In the entries, find all lines that hold the word "time" and copy them.

§ **DATA PROVIDED**
Start of Block

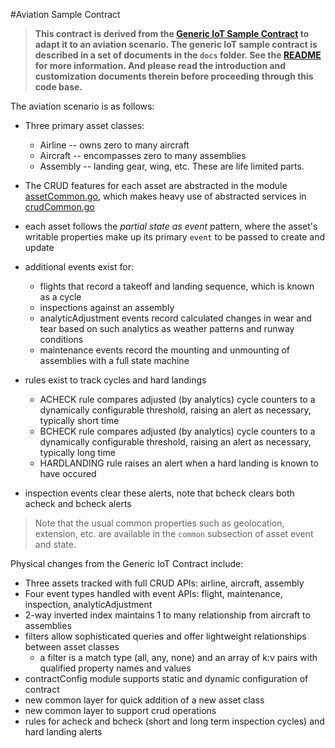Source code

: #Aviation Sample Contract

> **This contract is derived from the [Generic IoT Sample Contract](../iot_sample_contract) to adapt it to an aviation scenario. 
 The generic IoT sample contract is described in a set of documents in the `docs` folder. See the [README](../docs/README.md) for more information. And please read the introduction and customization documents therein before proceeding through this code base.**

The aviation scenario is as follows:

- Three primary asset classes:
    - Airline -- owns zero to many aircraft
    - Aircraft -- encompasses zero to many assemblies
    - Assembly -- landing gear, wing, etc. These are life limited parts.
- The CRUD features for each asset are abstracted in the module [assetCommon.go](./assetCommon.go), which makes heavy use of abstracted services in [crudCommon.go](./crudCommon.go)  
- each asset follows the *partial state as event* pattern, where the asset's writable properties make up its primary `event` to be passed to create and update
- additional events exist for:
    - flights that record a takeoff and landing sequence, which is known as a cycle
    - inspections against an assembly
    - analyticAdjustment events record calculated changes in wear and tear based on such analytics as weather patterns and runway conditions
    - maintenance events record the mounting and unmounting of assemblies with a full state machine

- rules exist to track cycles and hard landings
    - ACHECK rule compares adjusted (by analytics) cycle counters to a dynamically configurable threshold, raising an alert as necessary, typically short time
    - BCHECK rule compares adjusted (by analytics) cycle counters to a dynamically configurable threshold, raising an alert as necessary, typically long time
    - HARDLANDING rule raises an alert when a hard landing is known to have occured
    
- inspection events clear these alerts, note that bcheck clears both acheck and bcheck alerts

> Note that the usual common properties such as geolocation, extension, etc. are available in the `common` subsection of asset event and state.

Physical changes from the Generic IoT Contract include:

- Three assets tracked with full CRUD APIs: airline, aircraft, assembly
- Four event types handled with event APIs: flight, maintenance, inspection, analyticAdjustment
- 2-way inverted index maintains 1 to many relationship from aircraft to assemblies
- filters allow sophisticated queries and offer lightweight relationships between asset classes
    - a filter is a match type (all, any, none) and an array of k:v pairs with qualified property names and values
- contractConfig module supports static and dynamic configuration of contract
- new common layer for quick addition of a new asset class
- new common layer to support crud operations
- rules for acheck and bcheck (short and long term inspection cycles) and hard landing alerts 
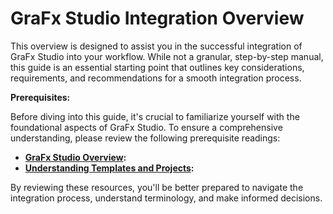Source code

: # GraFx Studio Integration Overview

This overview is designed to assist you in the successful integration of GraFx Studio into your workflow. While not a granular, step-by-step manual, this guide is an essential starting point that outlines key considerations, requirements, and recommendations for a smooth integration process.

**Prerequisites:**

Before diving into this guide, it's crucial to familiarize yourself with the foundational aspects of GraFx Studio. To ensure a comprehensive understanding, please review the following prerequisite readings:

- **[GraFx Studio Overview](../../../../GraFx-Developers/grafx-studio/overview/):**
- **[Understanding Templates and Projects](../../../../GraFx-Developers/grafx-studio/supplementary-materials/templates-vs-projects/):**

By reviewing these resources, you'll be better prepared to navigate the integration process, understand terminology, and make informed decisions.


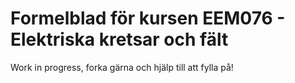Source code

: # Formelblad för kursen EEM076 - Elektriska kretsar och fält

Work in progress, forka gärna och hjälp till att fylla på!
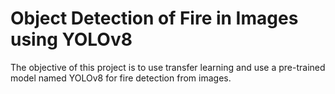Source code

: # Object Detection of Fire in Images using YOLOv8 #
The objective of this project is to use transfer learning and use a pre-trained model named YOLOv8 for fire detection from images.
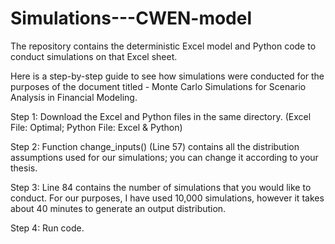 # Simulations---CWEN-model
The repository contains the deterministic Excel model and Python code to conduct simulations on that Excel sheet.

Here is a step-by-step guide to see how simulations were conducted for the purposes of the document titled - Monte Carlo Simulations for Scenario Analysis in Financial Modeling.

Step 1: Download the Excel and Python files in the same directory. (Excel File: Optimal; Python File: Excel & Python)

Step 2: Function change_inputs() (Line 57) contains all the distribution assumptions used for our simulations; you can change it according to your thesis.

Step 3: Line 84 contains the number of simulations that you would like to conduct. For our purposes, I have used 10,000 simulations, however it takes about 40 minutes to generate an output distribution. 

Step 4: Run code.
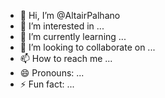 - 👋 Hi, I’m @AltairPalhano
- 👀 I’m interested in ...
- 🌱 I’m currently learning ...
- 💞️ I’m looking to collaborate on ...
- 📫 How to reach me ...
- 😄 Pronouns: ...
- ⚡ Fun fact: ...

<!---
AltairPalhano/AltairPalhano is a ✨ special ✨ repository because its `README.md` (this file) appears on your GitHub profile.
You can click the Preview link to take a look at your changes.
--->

End of Block

§ **ANSWER FOR THIS EXERCISE**
    - ACHECK rule compares adjusted (by analytics) cycle counters to a dynamically configurable threshold, raising an alert as necessary, typically short time
    - BCHECK rule compares adjusted (by analytics) cycle counters to a dynamically configurable threshold, raising an alert as necessary, typically long time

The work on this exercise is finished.